Saved data entries:
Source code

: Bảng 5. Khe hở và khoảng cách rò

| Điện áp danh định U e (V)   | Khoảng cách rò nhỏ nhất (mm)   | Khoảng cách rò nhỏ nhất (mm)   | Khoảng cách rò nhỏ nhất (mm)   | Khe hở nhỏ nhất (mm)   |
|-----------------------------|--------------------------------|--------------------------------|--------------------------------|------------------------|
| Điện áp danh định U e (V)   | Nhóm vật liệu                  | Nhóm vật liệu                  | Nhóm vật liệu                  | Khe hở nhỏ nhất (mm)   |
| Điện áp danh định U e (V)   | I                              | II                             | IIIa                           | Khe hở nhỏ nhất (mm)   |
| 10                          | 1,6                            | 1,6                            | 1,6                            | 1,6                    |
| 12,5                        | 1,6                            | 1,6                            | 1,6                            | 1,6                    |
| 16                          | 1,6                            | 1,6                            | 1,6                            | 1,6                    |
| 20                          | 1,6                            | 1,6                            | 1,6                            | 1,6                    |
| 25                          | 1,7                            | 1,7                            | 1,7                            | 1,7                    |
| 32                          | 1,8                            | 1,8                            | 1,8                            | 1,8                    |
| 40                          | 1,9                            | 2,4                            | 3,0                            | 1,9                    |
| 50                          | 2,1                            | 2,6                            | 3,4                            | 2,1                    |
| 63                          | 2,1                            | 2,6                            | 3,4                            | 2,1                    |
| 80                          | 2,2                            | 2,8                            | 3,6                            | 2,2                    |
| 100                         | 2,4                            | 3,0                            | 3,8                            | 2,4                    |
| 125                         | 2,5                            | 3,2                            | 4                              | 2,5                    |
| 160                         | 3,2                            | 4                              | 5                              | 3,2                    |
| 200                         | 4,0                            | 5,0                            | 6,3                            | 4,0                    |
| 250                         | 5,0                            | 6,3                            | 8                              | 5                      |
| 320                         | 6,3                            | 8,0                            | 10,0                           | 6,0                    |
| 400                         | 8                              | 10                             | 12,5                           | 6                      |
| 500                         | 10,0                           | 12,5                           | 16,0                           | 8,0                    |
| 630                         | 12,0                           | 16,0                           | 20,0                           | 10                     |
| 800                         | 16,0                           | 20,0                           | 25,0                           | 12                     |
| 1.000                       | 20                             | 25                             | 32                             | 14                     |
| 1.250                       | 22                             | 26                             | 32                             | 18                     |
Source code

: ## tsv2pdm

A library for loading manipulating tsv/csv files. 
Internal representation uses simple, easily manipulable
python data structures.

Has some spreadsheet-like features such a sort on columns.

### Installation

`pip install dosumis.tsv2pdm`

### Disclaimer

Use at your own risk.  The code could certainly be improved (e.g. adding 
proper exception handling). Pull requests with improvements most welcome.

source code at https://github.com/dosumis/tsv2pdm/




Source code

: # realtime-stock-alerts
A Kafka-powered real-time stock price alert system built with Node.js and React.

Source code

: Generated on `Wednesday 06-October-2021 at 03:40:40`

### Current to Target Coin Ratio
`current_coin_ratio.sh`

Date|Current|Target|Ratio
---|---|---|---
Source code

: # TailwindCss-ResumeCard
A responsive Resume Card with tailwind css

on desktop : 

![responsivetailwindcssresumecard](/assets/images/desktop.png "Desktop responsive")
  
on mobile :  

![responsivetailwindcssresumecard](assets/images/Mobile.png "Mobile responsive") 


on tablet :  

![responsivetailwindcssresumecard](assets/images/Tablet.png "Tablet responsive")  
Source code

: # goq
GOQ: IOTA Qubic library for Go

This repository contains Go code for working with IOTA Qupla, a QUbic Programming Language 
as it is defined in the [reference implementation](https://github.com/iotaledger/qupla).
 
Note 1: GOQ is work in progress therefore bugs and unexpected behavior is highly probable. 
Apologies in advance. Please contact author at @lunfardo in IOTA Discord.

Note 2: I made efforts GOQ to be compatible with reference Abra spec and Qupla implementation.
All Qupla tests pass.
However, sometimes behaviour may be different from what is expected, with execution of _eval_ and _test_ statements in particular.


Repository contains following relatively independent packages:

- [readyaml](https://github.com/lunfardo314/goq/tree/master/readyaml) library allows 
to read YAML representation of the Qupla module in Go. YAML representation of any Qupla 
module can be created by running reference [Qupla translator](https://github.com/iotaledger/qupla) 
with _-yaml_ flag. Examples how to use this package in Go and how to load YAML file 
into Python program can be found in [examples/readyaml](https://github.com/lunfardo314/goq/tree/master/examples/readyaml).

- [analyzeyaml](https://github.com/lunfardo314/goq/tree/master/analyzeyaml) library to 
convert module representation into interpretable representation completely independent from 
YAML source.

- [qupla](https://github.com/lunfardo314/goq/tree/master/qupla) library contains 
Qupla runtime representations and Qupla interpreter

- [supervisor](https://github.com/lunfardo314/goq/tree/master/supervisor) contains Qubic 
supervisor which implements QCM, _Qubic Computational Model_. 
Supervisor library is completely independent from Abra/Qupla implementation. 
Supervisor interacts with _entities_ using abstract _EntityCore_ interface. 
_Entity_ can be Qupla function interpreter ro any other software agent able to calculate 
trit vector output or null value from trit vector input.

### YOUR INSTRUCTIONS
An exact copy of every record is what the answer must contain.

### SOLUTION TO THE EXERCISE
Source code

: Bảng 5. Khe hở và khoảng cách rò

| Điện áp danh định U e (V)   | Khoảng cách rò nhỏ nhất (mm)   | Khoảng cách rò nhỏ nhất (mm)   | Khoảng cách rò nhỏ nhất (mm)   | Khe hở nhỏ nhất (mm)   |
|-----------------------------|--------------------------------|--------------------------------|--------------------------------|------------------------|
| Điện áp danh định U e (V)   | Nhóm vật liệu                  | Nhóm vật liệu                  | Nhóm vật liệu                  | Khe hở nhỏ nhất (mm)   |
| Điện áp danh định U e (V)   | I                              | II                             | IIIa                           | Khe hở nhỏ nhất (mm)   |
| 10                          | 1,6                            | 1,6                            | 1,6                            | 1,6                    |
| 12,5                        | 1,6                            | 1,6                            | 1,6                            | 1,6                    |
| 16                          | 1,6                            | 1,6                            | 1,6                            | 1,6                    |
| 20                          | 1,6                            | 1,6                            | 1,6                            | 1,6                    |
| 25                          | 1,7                            | 1,7                            | 1,7                            | 1,7                    |
| 32                          | 1,8                            | 1,8                            | 1,8                            | 1,8                    |
| 40                          | 1,9                            | 2,4                            | 3,0                            | 1,9                    |
| 50                          | 2,1                            | 2,6                            | 3,4                            | 2,1                    |
| 63                          | 2,1                            | 2,6                            | 3,4                            | 2,1                    |
| 80                          | 2,2                            | 2,8                            | 3,6                            | 2,2                    |
| 100                         | 2,4                            | 3,0                            | 3,8                            | 2,4                    |
| 125                         | 2,5                            | 3,2                            | 4                              | 2,5                    |
| 160                         | 3,2                            | 4                              | 5                              | 3,2                    |
| 200                         | 4,0                            | 5,0                            | 6,3                            | 4,0                    |
| 250                         | 5,0                            | 6,3                            | 8                              | 5                      |
| 320                         | 6,3                            | 8,0                            | 10,0                           | 6,0                    |
| 400                         | 8                              | 10                             | 12,5                           | 6                      |
| 500                         | 10,0                           | 12,5                           | 16,0                           | 8,0                    |
| 630                         | 12,0                           | 16,0                           | 20,0                           | 10                     |
| 800                         | 16,0                           | 20,0                           | 25,0                           | 12                     |
| 1.000                       | 20                             | 25                             | 32                             | 14                     |
| 1.250                       | 22                             | 26                             | 32                             | 18                     |
Source code

: ## tsv2pdm

A library for loading manipulating tsv/csv files. 
Internal representation uses simple, easily manipulable
python data structures.

Has some spreadsheet-like features such a sort on columns.

### Installation

`pip install dosumis.tsv2pdm`

### Disclaimer

Use at your own risk.  The code could certainly be improved (e.g. adding 
proper exception handling). Pull requests with improvements most welcome.

source code at https://github.com/dosumis/tsv2pdm/




Source code

: # realtime-stock-alerts
A Kafka-powered real-time stock price alert system built with Node.js and React.

Source code

: Generated on `Wednesday 06-October-2021 at 03:40:40`

### Current to Target Coin Ratio
`current_coin_ratio.sh`

Date|Current|Target|Ratio
---|---|---|---
Source code

: # TailwindCss-ResumeCard
A responsive Resume Card with tailwind css

on desktop : 

![responsivetailwindcssresumecard](/assets/images/desktop.png "Desktop responsive")
  
on mobile :  

![responsivetailwindcssresumecard](assets/images/Mobile.png "Mobile responsive") 


on tablet :  

![responsivetailwindcssresumecard](assets/images/Tablet.png "Tablet responsive")  
Source code

: # goq
GOQ: IOTA Qubic library for Go

This repository contains Go code for working with IOTA Qupla, a QUbic Programming Language 
as it is defined in the [reference implementation](https://github.com/iotaledger/qupla).
 
Note 1: GOQ is work in progress therefore bugs and unexpected behavior is highly probable. 
Apologies in advance. Please contact author at @lunfardo in IOTA Discord.

Note 2: I made efforts GOQ to be compatible with reference Abra spec and Qupla implementation.
All Qupla tests pass.
However, sometimes behaviour may be different from what is expected, with execution of _eval_ and _test_ statements in particular.


Repository contains following relatively independent packages:

- [readyaml](https://github.com/lunfardo314/goq/tree/master/readyaml) library allows 
to read YAML representation of the Qupla module in Go. YAML representation of any Qupla 
module can be created by running reference [Qupla translator](https://github.com/iotaledger/qupla) 
with _-yaml_ flag. Examples how to use this package in Go and how to load YAML file 
into Python program can be found in [examples/readyaml](https://github.com/lunfardo314/goq/tree/master/examples/readyaml).

- [analyzeyaml](https://github.com/lunfardo314/goq/tree/master/analyzeyaml) library to 
convert module representation into interpretable representation completely independent from 
YAML source.

- [qupla](https://github.com/lunfardo314/goq/tree/master/qupla) library contains 
Qupla runtime representations and Qupla interpreter

- [supervisor](https://github.com/lunfardo314/goq/tree/master/supervisor) contains Qubic 
supervisor which implements QCM, _Qubic Computational Model_. 
Supervisor library is completely independent from Abra/Qupla implementation. 
Supervisor interacts with _entities_ using abstract _EntityCore_ interface. 
_Entity_ can be Qupla function interpreter ro any other software agent able to calculate 
trit vector output or null value from trit vector input.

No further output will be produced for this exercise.